(Input records Opens)

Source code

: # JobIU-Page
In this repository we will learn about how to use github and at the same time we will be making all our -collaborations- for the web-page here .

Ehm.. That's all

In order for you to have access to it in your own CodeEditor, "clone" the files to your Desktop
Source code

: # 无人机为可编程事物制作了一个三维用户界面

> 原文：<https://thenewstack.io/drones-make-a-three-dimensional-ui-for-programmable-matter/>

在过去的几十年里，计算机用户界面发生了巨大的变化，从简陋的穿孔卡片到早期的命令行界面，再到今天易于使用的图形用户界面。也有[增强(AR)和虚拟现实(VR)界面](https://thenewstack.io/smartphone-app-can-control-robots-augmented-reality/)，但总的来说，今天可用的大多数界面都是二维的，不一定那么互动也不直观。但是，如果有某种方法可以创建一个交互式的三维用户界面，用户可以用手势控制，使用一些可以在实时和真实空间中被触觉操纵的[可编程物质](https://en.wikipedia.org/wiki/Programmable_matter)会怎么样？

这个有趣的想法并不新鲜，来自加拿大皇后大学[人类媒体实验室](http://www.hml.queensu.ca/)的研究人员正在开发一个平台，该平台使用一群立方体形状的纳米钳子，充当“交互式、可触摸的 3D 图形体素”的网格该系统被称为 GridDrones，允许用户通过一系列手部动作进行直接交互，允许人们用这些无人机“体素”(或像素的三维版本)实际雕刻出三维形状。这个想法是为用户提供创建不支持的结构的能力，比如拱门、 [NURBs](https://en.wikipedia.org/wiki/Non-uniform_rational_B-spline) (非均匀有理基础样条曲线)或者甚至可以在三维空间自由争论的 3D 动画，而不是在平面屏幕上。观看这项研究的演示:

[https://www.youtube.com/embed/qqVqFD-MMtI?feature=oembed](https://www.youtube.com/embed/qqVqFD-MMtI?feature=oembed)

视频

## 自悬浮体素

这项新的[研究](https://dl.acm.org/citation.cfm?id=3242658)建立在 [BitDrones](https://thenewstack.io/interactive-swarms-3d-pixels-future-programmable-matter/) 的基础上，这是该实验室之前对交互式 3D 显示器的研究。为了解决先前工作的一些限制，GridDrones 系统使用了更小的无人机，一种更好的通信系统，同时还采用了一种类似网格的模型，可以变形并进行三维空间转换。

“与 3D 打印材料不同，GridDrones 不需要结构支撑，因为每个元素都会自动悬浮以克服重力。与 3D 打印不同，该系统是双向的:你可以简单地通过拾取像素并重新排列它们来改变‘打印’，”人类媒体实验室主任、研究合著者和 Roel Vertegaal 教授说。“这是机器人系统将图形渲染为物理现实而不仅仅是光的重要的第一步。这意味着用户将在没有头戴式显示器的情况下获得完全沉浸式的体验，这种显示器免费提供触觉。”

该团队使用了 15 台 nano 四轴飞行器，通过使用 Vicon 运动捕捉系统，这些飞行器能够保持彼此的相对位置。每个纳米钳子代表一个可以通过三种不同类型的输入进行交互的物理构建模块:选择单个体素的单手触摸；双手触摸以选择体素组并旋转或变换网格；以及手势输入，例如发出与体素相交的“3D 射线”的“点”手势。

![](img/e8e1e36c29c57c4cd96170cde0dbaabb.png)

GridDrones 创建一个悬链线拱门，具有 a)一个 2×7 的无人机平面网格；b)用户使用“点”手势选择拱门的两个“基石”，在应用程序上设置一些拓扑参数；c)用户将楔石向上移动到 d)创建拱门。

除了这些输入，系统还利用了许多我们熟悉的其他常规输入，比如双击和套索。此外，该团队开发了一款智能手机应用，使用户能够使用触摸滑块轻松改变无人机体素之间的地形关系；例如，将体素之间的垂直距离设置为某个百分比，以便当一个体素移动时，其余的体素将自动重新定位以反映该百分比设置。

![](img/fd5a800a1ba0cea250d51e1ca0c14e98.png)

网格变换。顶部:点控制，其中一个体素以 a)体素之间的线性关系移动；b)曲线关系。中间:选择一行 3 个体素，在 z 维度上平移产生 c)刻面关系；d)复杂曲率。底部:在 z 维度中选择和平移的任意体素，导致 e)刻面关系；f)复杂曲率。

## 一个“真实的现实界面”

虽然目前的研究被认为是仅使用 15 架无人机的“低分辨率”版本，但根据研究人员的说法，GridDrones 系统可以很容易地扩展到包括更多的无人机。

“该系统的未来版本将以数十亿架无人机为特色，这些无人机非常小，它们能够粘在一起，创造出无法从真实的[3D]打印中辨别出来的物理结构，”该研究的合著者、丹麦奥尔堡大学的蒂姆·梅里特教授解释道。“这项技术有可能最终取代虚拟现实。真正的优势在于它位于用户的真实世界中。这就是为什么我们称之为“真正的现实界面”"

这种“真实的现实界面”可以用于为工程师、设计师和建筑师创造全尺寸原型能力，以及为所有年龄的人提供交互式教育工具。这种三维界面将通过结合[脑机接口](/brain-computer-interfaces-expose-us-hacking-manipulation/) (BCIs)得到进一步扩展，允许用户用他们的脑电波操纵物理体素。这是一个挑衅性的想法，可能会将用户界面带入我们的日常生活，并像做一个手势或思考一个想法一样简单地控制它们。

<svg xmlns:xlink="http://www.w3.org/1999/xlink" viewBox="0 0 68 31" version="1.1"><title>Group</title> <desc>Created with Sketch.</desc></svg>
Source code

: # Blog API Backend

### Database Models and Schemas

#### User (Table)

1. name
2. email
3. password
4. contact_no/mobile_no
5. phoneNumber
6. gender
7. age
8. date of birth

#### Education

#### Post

(Input records Closes)

Problem requirements: Whatever the material above holds, copy it over exactly, line by line.

Exercise result:
Source code

: # JobIU-Page
In this repository we will learn about how to use github and at the same time we will be making all our -collaborations- for the web-page here .

Ehm.. That's all

In order for you to have access to it in your own CodeEditor, "clone" the files to your Desktop
Source code

: # 无人机为可编程事物制作了一个三维用户界面

> 原文：<https://thenewstack.io/drones-make-a-three-dimensional-ui-for-programmable-matter/>

在过去的几十年里，计算机用户界面发生了巨大的变化，从简陋的穿孔卡片到早期的命令行界面，再到今天易于使用的图形用户界面。也有[增强(AR)和虚拟现实(VR)界面](https://thenewstack.io/smartphone-app-can-control-robots-augmented-reality/)，但总的来说，今天可用的大多数界面都是二维的，不一定那么互动也不直观。但是，如果有某种方法可以创建一个交互式的三维用户界面，用户可以用手势控制，使用一些可以在实时和真实空间中被触觉操纵的[可编程物质](https://en.wikipedia.org/wiki/Programmable_matter)会怎么样？

这个有趣的想法并不新鲜，来自加拿大皇后大学[人类媒体实验室](http://www.hml.queensu.ca/)的研究人员正在开发一个平台，该平台使用一群立方体形状的纳米钳子，充当“交互式、可触摸的 3D 图形体素”的网格该系统被称为 GridDrones，允许用户通过一系列手部动作进行直接交互，允许人们用这些无人机“体素”(或像素的三维版本)实际雕刻出三维形状。这个想法是为用户提供创建不支持的结构的能力，比如拱门、 [NURBs](https://en.wikipedia.org/wiki/Non-uniform_rational_B-spline) (非均匀有理基础样条曲线)或者甚至可以在三维空间自由争论的 3D 动画，而不是在平面屏幕上。观看这项研究的演示:

[https://www.youtube.com/embed/qqVqFD-MMtI?feature=oembed](https://www.youtube.com/embed/qqVqFD-MMtI?feature=oembed)

视频

## 自悬浮体素

这项新的[研究](https://dl.acm.org/citation.cfm?id=3242658)建立在 [BitDrones](https://thenewstack.io/interactive-swarms-3d-pixels-future-programmable-matter/) 的基础上，这是该实验室之前对交互式 3D 显示器的研究。为了解决先前工作的一些限制，GridDrones 系统使用了更小的无人机，一种更好的通信系统，同时还采用了一种类似网格的模型，可以变形并进行三维空间转换。

“与 3D 打印材料不同，GridDrones 不需要结构支撑，因为每个元素都会自动悬浮以克服重力。与 3D 打印不同，该系统是双向的:你可以简单地通过拾取像素并重新排列它们来改变‘打印’，”人类媒体实验室主任、研究合著者和 Roel Vertegaal 教授说。“这是机器人系统将图形渲染为物理现实而不仅仅是光的重要的第一步。这意味着用户将在没有头戴式显示器的情况下获得完全沉浸式的体验，这种显示器免费提供触觉。”

该团队使用了 15 台 nano 四轴飞行器，通过使用 Vicon 运动捕捉系统，这些飞行器能够保持彼此的相对位置。每个纳米钳子代表一个可以通过三种不同类型的输入进行交互的物理构建模块:选择单个体素的单手触摸；双手触摸以选择体素组并旋转或变换网格；以及手势输入，例如发出与体素相交的“3D 射线”的“点”手势。

![](img/e8e1e36c29c57c4cd96170cde0dbaabb.png)

GridDrones 创建一个悬链线拱门，具有 a)一个 2×7 的无人机平面网格；b)用户使用“点”手势选择拱门的两个“基石”，在应用程序上设置一些拓扑参数；c)用户将楔石向上移动到 d)创建拱门。

除了这些输入，系统还利用了许多我们熟悉的其他常规输入，比如双击和套索。此外，该团队开发了一款智能手机应用，使用户能够使用触摸滑块轻松改变无人机体素之间的地形关系；例如，将体素之间的垂直距离设置为某个百分比，以便当一个体素移动时，其余的体素将自动重新定位以反映该百分比设置。

![](img/fd5a800a1ba0cea250d51e1ca0c14e98.png)

网格变换。顶部:点控制，其中一个体素以 a)体素之间的线性关系移动；b)曲线关系。中间:选择一行 3 个体素，在 z 维度上平移产生 c)刻面关系；d)复杂曲率。底部:在 z 维度中选择和平移的任意体素，导致 e)刻面关系；f)复杂曲率。

## 一个“真实的现实界面”

虽然目前的研究被认为是仅使用 15 架无人机的“低分辨率”版本，但根据研究人员的说法，GridDrones 系统可以很容易地扩展到包括更多的无人机。

“该系统的未来版本将以数十亿架无人机为特色，这些无人机非常小，它们能够粘在一起，创造出无法从真实的[3D]打印中辨别出来的物理结构，”该研究的合著者、丹麦奥尔堡大学的蒂姆·梅里特教授解释道。“这项技术有可能最终取代虚拟现实。真正的优势在于它位于用户的真实世界中。这就是为什么我们称之为“真正的现实界面”"

这种“真实的现实界面”可以用于为工程师、设计师和建筑师创造全尺寸原型能力，以及为所有年龄的人提供交互式教育工具。这种三维界面将通过结合[脑机接口](/brain-computer-interfaces-expose-us-hacking-manipulation/) (BCIs)得到进一步扩展，允许用户用他们的脑电波操纵物理体素。这是一个挑衅性的想法，可能会将用户界面带入我们的日常生活，并像做一个手势或思考一个想法一样简单地控制它们。

<svg xmlns:xlink="http://www.w3.org/1999/xlink" viewBox="0 0 68 31" version="1.1"><title>Group</title> <desc>Created with Sketch.</desc></svg>
Source code

: # Blog API Backend

### Database Models and Schemas

#### User (Table)

1. name
2. email
3. password
4. contact_no/mobile_no
5. phoneNumber
6. gender
7. age
8. date of birth

#### Education

#### Post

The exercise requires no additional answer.